Looking at Dave Moore’s page, I am always drawn to one image in particular: The Fuck You Press edition of APO-33: The Metabolic Regulator. I would love to own one, but I doubt I will ever get the chance. Like Issue 24 of Floating Bear Magazine, the Fuck You APO-33 is a stopper that you just never hear about and never get the opportunity to see. I saw it for the first time years ago in Maynard and Miles. It has a simple production layout on the covers; I would be interested in seeing the contents. Apparently the layout of the contents concerned Burroughs as well. When he received a copy of APO-33 from Ed Sanders, Burroughs expressed nervousness about the print job and Sanders halted production.
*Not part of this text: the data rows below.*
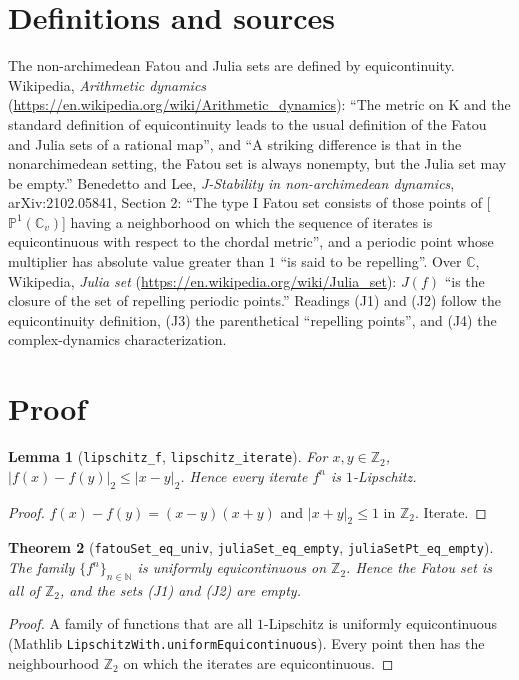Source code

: \documentclass[11pt]{article}
\newtheorem{theorem}{Theorem}
\newtheorem{lemma}[theorem]{Lemma}
\theoremstyle{definition}
\newcommand{\Zt}{\mathbb{Z}_2}
\begin{document}
\section{Definitions and sources}

The non-archimedean Fatou and Julia sets are defined by equicontinuity. Wikipedia,
\emph{Arithmetic dynamics} (\url{https://en.wikipedia.org/wiki/Arithmetic_dynamics}): ``The metric
on K and the standard definition of equicontinuity leads to the usual definition of the Fatou and
Julia sets of a rational map'', and ``A striking difference is that in the nonarchimedean setting,
the Fatou set is always nonempty, but the Julia set may be empty.'' Benedetto and Lee,
\emph{J-Stability in non-archimedean dynamics}, arXiv:2102.05841, Section 2: ``The type I Fatou
set consists of those points of [$\mathbb{P}^1(\mathbb{C}_v)$] having a neighborhood on which the
sequence of iterates is equicontinuous with respect to the chordal metric'', and a periodic point
whose multiplier has absolute value greater than $1$ ``is said to be repelling''. Over
$\mathbb{C}$, Wikipedia, \emph{Julia set} (\url{https://en.wikipedia.org/wiki/Julia_set}): $J(f)$
``is the closure of the set of repelling periodic points.'' Readings (J1) and (J2) follow the
equicontinuity definition, (J3) the parenthetical ``repelling points'', and (J4) the
complex-dynamics characterization.

\section{Proof}

\begin{lemma}[\texttt{lipschitz\_f}, \texttt{lipschitz\_iterate}]
For $x,y\in\Zt$, $|f(x)-f(y)|_2\le|x-y|_2$. Hence every iterate $f^{n}$ is $1$-Lipschitz.
\end{lemma}
\begin{proof}
$f(x)-f(y)=(x-y)(x+y)$ and $|x+y|_2\le 1$ in $\Zt$. Iterate.
\end{proof}

\begin{theorem}[\texttt{fatouSet\_eq\_univ}, \texttt{juliaSet\_eq\_empty}, \texttt{juliaSetPt\_eq\_empty}]
The family $\{f^{n}\}_{n\in\mathbb{N}}$ is uniformly equicontinuous on $\Zt$. Hence the Fatou set
is all of $\Zt$, and the sets (J1) and (J2) are empty.
\end{theorem}
\begin{proof}
A family of functions that are all $1$-Lipschitz is uniformly equicontinuous (Mathlib
\texttt{LipschitzWith.uniformEquicontinuous}). Every point then has the neighbourhood $\Zt$ on
which the iterates are equicontinuous.
\end{proof}
\end{document}
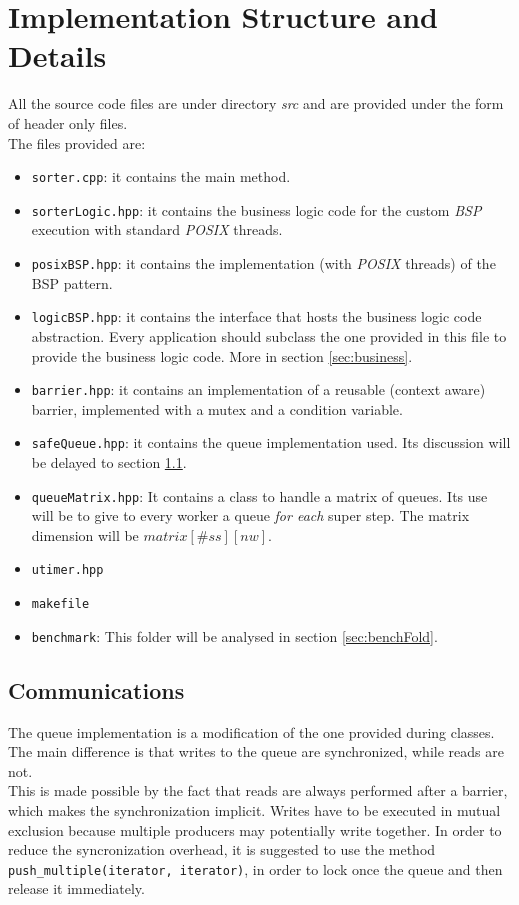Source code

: \documentclass[]{article}
\def\code#1{\texttt{#1}}
\begin{document}
\section{Implementation Structure and Details}
\label{sec:implDetails}

All the source code files are under directory \emph{src} and are provided under the form of header only files. \\The files provided are:
\begin{itemize}
	\item \code{sorter.cpp}: it contains the main method. 
	\item \code{sorterLogic.hpp}: it contains the business logic code for the custom \emph{BSP} execution with standard \emph{POSIX} threads.
	\item \code{posixBSP.hpp}: it contains the implementation (with \emph{POSIX} threads) of the BSP pattern.
	\item \code{logicBSP.hpp}: it contains the interface that hosts the business logic code abstraction. Every application should subclass the one provided in this file to provide the business logic code. More in section \ref{sec:business}.
	\item \code{barrier.hpp}: it contains an implementation of a reusable (context aware) barrier, implemented with a mutex and a condition variable.
	\item \code{safeQueue.hpp}: it contains the queue implementation used. Its discussion will be delayed to section \ref{sec:queue}.
	\item \code{queueMatrix.hpp}: It contains a class to handle a matrix of queues. Its use will be to give to every worker a queue \emph{for each} super step. The matrix dimension will be $matrix[\#\mathit{ss}][\mathit{nw}]$.
	\item \code{utimer.hpp}
	\item \code{makefile}
	\item \code{benchmark}: This folder will be analysed in section \ref{sec:benchFold}.
\end{itemize}

\subsection{Communications}
\label{sec:queue}
The queue implementation is a modification of the one provided during classes. The main difference is that writes to the queue are synchronized, while reads are not. \\ This is made possible by the fact that reads are always performed after a barrier, which makes the synchronization implicit. Writes have to be executed in mutual exclusion because multiple producers may potentially write together. In order to reduce the syncronization overhead, it is suggested to use the method \code{push\_multiple(iterator, iterator)}, in order to lock once the queue and then release it immediately.
\end{document}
According to Maynard and Miles, “Since the mimeo would not print the full width of WSB’s columns before it faded, the columns were typed down the page and a new column started at the top again, which resulted in columns changing a bit from WSB’s manuscript. Also the illustrations, done on the electrostencil, did not turn out too well and were glued in the finished text at places different from where they were glued in the original manuscript (one was glued over some text).” In his biography on William Burroughs, Barry Miles writes, “The technology did not exist to reproduce the photographs on the stencils, so they were done separately, and Peter Orlovsky, Allen Ginsberg’s lover, was responsible for cutting each one out and sticking them on the finished pages. Unfortunately Peter was on amphetamines at the time and set about his task with furious energy, scattering pictures and glue everywhere.”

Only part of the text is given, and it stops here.